START Given records
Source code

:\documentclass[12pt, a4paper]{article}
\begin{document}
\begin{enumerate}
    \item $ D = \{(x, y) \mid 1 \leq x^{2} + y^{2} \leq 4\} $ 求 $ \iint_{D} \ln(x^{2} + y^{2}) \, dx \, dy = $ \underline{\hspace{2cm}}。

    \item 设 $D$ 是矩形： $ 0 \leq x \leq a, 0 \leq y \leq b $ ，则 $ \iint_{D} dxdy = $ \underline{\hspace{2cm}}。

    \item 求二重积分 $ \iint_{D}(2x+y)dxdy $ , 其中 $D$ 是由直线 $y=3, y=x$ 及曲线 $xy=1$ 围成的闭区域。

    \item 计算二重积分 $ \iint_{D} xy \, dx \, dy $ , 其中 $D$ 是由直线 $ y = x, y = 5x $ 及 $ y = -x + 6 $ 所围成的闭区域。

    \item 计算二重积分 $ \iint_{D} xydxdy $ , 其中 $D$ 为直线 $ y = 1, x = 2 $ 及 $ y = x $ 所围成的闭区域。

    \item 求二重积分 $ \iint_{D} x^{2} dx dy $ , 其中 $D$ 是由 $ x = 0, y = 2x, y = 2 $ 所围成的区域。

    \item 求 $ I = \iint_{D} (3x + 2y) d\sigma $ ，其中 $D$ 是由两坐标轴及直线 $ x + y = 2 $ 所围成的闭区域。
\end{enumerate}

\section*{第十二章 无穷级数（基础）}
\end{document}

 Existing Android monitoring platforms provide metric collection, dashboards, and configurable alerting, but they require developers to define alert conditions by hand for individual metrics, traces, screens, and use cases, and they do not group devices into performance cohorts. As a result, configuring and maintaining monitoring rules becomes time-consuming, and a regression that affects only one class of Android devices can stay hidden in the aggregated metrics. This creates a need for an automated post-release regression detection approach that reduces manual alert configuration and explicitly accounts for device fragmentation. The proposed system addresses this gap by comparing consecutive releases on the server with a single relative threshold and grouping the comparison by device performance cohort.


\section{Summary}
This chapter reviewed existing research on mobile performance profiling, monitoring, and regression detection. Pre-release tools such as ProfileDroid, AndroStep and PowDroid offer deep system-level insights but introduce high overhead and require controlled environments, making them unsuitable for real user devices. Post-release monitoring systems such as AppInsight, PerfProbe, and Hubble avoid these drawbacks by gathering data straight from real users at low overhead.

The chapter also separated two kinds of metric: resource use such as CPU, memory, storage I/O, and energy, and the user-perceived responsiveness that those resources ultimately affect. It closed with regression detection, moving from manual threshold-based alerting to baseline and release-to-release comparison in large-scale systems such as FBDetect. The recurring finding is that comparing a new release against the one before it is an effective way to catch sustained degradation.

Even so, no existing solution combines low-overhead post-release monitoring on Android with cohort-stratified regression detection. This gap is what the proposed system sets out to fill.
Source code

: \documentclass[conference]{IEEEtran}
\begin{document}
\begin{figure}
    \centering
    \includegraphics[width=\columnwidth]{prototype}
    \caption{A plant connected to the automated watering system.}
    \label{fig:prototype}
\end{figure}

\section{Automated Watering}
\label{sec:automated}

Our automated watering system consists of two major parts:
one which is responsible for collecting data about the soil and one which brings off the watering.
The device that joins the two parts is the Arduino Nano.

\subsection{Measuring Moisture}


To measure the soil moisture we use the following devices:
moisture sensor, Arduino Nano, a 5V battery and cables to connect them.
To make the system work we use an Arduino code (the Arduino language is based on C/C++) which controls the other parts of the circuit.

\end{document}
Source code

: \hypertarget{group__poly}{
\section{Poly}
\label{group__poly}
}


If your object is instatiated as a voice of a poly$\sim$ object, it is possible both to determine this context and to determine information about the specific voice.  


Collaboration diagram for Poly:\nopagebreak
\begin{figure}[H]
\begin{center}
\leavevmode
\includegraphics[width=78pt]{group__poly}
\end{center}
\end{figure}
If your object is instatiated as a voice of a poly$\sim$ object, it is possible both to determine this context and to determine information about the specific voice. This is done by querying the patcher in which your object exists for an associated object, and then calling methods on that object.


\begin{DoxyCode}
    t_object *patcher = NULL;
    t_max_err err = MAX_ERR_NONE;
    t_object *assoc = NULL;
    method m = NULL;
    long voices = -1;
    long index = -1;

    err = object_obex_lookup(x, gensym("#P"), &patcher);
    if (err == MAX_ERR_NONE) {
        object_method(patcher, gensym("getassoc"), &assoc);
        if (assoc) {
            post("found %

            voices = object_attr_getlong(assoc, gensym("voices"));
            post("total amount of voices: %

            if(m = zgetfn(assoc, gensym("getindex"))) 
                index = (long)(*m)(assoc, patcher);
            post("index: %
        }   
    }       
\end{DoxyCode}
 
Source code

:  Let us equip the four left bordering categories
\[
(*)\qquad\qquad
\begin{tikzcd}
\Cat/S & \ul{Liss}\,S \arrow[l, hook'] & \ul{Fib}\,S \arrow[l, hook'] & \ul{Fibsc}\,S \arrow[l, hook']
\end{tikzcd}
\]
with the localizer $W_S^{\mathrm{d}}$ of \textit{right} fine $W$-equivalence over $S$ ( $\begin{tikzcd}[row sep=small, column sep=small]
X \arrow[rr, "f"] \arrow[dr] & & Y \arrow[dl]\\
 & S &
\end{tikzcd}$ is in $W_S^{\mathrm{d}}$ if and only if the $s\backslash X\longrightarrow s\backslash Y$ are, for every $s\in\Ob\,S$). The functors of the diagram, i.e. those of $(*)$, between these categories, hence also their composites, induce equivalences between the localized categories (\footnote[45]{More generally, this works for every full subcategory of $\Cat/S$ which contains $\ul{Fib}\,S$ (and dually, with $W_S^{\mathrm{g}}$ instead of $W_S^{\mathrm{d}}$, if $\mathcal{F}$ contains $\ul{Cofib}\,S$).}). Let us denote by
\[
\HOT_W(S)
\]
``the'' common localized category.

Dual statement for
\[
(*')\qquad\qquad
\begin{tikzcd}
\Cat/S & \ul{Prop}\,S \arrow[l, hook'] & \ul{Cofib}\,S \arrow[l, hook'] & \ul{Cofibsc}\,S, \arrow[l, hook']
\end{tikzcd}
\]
END Given records
What you will do | Only the number is wanted: how many lines of these entries contain the string "hspace"?

Task answer | 2